* What is required: Establish how many lines below contain the string "IntersectionType". Respond with that number alone.

◆ ◆ ◆

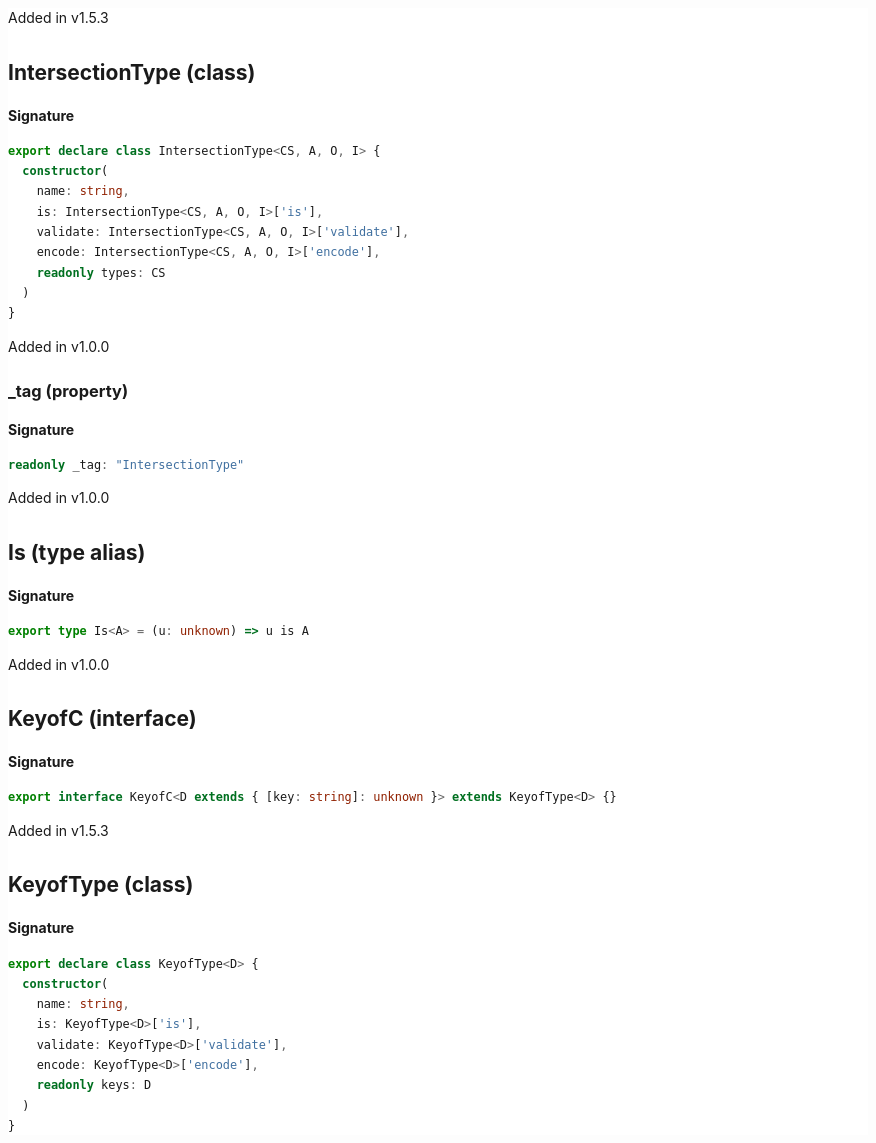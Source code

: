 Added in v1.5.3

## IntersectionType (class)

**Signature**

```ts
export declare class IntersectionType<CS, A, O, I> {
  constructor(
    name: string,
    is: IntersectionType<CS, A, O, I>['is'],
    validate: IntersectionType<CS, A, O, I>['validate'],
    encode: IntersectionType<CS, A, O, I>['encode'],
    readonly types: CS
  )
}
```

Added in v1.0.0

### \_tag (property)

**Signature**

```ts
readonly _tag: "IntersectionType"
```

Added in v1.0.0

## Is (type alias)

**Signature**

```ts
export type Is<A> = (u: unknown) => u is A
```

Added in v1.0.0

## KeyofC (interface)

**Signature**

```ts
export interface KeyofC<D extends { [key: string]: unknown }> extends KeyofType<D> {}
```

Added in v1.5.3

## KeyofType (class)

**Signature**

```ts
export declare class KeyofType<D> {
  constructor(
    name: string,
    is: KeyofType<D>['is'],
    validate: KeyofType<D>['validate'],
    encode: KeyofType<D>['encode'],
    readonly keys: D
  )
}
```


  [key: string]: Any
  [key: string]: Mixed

◆ ◆ ◆

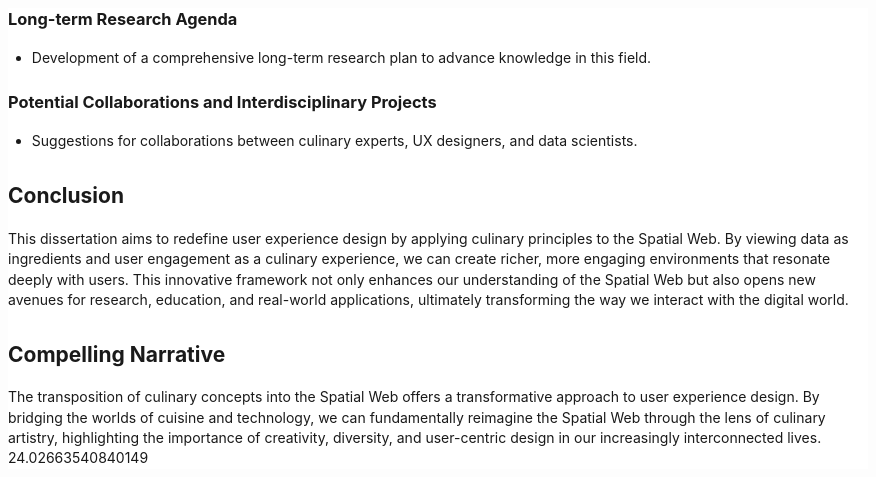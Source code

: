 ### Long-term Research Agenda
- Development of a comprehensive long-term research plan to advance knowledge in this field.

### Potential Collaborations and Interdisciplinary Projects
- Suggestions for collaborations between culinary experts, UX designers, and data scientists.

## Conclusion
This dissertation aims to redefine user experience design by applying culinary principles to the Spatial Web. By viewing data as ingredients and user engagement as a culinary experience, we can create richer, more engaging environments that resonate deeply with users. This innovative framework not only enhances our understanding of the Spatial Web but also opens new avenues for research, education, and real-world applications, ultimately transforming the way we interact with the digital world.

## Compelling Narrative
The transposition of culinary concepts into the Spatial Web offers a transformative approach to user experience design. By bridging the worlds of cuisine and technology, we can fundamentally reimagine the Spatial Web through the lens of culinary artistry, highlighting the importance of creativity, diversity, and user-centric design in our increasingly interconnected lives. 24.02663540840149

◆ ◆ ◆

* Result of this exercise: 6